Minnesota Gov. Tim Walz speaks at a news conference at the State Capitol on Tuesday, Jan. 16, 2024, in St. Paul, Minn. Walz proposed a $982 million public infrastructure plan that includes a new headquarters for the Minnesota State Patrol but focused mostly on the unglamorous task of preserving existing buildings and facilities. (AP Photo/Steve Karnowski)
Minnesota Gov. Tim Walz speaks at a news conference at the State Capitol on Tuesday, Jan. 16, 2024, in St. Paul, Minn. Walz proposed a $982 million public infrastructure plan that includes a new headquarters for the Minnesota State Patrol but focused mostly on the unglamorous task of preserving existing buildings and facilities. (AP Photo/Steve Karnowski)

MINNEAPOLIS (AP) — The Internal Revenue Service says the nearly $1 billion in state tax rebates sent to more than 2 million Minnesotans last fall will be subject to federal income taxes, despite pleas from state officials.

The federal tax bite out of the checks and direct deposits could cost taxpayers between $26 and $286 apiece, depending on income and how much they received, the Star Tribune reported. The state Department of Revenue has sent a form to all recipients to use when filing their federal individual income tax returns this year. The payments are not subject to state taxes.

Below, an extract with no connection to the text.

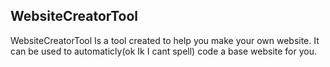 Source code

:## WebsiteCreatorTool

WebsiteCreatorTool Is a tool created to help you make your own website. It can be used
to automaticly(ok Ik I cant spell) code a base website for you.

The IRS had been saying since December that it considers the rebates to be federally taxable income, which surprised state officials and sparked a flurry of lobbying by Democratic Gov. Tim Walz and members of the state's congressional delegation to try to reverse that decision.

The agency gave the state a final “no” in recent letters to U.S. Reps. Pete Stauber and Angie Craig of Minnesota. IRS Commissioner Daniel Werfel told them the rebates didn’t count as general welfare or disaster relief, which can be excluded from federal taxes.

The rebates were part of a package of tax cuts approved in the 2023 legislative session to return a portion of a projected $17.6 billion budget surplus to taxpayers. Individuals were eligible for $260 if they had a gross adjusted income of up to $75,000 in 2021, and $520 for married filers who earned up to $150,000. Families could get an additional $260 rebate for up to three dependents, for a maximum of $1,300.

Stauber, a Republican, blamed “careless legislative mistakes” by the Walz administration and the Democratic-controlled Legislature in crafting the tax bill.

Walz said Minnesota was treated unfairly because the IRS decided the rebates weren’t the same as pandemic-era relief passed in other states. The federal government ended the COVID-19 health emergency May 11. Walz signed legislation authorizing the rebates May 24.